The Commission filed three enforcement actions this week: one based on violating a prior bar order; a second for insider trading; and a third centered on AML violations.

Supreme Court

Statute of limitations: Kokesh v. SEC, No. 16-529 (decided June 5, 2017) construed Section 2462 of Title 28 which imposes a five year statute of limitations in “an action, suit or proceeding for the enforcement of any civil fine, penalty, or forfeiture . . .” The Court held that it applies to SEC requests for disgorgement. This is the second time the High Court has rejected SEC claims that the statute does not delimit its enforcement remedies. The first was in Gabelli v. SEC, 568 U.S. 442, 454 (2013) where the Court held that the statute applies to requests for civil penalties.

Justice Sotomayor, writing for the Court, stated that statutes of limitation are “vital to the welfare of society.” Section 2462 apples here if “SEC disgorgement qualifies as either a fine, penalty, or forfeiture.” A “penalty” under the statute is a form of punishment that is pecuniary and is imposed by the State for a crime or offence against its laws, according to the Court. To determine if disgorgement in SEC enforcement actions is a “penalty” the Court considered two points. First the Court considered whether the wrong being redressed is to the public or is private. SEC enforcement actions are brought to remedy a violation of law against the United States, not for an aggrieved individual, the Court found.

Second, the Court considered the purpose of the remedy – that is, if it is imposed for the purpose of punishment and to deter others. Courts which have addressed the question have repeatedly held that disgorgement is imposed in SEC enforcement actions to deter violations of the securities laws by depriving the person of any benefit from the wrongful conduct. This point is bolstered by the fact that awards of disgorgement are not compensatory.

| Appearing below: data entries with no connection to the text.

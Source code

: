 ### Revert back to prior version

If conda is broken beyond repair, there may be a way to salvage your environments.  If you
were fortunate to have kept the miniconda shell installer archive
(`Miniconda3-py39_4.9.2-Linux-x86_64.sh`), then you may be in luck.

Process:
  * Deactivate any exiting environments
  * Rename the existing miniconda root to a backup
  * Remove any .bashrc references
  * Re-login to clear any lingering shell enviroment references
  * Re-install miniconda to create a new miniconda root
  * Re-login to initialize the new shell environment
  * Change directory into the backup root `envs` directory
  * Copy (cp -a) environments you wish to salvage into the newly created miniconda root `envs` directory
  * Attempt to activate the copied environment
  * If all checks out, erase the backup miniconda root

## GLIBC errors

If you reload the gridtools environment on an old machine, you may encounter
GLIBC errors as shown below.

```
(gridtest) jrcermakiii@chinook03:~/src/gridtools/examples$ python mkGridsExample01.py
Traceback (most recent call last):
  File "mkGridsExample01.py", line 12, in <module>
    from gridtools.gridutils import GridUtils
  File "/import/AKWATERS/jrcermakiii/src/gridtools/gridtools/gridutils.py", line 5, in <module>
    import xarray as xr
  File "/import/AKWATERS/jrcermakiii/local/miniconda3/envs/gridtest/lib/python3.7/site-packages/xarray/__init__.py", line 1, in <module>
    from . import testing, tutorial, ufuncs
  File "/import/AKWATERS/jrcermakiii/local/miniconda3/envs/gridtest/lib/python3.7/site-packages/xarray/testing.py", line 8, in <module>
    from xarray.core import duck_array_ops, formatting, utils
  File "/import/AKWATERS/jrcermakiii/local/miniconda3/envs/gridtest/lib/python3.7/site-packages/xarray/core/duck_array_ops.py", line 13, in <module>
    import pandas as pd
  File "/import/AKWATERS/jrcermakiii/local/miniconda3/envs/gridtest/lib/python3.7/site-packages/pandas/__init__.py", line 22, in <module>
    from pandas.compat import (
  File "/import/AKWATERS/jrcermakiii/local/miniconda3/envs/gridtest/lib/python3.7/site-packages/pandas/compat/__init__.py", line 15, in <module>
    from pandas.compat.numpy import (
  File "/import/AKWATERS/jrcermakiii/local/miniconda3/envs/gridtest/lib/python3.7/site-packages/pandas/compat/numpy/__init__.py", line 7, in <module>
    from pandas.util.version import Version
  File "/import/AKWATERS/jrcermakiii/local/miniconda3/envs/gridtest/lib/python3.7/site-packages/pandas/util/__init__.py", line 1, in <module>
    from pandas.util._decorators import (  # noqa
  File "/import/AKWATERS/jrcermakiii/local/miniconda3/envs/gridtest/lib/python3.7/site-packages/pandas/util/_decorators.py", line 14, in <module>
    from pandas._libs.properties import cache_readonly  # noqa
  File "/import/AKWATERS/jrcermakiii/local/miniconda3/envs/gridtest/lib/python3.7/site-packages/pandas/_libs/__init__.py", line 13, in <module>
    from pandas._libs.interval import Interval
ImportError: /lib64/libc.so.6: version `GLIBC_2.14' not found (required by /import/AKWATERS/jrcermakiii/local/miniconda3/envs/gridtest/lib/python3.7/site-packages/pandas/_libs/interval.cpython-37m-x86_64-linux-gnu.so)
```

Accordingly, when, as here, “an individual is made to pay a noncompensatory sanction to the Government as a consequence of a legal violation the payment operates as a penalty,” the Court concluded.

Finally, the Court rejected the SEC’s claim that disgorgement is remedial and thus not subject to the statute of limitations. There are numerous instances where individuals have been ordered to disgorge more than their share of any illicit profits or without regard to the expenses incurred. Viewed in this context SEC disgorgement “bears all the hallmarks of a penalty” and is subject to the limitation period imposed by Section 2462.

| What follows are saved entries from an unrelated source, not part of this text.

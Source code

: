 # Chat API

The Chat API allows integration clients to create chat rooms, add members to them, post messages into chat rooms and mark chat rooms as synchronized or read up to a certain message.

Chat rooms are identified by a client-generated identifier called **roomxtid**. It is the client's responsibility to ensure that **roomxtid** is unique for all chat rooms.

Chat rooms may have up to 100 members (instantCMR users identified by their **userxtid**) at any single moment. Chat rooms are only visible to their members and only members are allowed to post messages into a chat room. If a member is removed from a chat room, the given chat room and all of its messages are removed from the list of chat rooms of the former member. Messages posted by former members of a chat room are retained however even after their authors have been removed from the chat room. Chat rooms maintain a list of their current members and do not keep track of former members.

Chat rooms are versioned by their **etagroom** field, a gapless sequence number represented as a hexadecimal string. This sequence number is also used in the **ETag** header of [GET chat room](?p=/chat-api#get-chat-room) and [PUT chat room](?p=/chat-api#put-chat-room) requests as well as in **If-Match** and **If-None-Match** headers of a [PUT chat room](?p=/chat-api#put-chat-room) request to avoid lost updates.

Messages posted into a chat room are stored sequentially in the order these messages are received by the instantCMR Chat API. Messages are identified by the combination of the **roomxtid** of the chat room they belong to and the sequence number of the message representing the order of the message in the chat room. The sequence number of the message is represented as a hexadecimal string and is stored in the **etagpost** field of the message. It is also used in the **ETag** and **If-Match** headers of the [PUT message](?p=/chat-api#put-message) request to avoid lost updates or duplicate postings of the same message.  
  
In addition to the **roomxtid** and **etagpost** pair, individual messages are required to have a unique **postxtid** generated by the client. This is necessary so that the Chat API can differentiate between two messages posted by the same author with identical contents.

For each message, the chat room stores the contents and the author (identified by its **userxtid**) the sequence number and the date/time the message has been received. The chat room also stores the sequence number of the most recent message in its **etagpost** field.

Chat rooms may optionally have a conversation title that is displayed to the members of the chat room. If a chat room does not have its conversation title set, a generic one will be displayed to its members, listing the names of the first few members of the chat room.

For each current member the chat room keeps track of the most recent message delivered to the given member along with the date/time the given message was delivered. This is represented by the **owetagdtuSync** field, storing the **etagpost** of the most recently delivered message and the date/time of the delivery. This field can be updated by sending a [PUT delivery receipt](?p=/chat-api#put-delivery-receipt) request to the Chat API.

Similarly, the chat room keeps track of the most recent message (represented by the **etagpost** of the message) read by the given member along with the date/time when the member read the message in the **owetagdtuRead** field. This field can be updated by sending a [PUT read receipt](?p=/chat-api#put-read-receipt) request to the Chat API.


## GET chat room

SEC Enforcement – Litigated Actions

Manipulation: SEC v. Jammin’ Java Corp., Civil Action No. 2:15-cv-08921 (C.D. Cal. Ruling May 31, 2017) is an action in which the SEC prevailed on summary judgment. The complaint named as defendants the company, Shane Whittle, Wayne Weaver, Michael Sun, Rene Berlinger Stephen Wheatley, Kevin Miller, Mohammed Al-Barwani, Alexander Hunter and Thomas Hunter. The company was formed through a reverse merger with Global Electronic Recovery Corp., supposedly a waste management company. The shares were quoted on the OTC BB. Mr. Whittle served as CEO, Treasurer, Secretary and director of the company. Each of the other named defendants is a foreign national.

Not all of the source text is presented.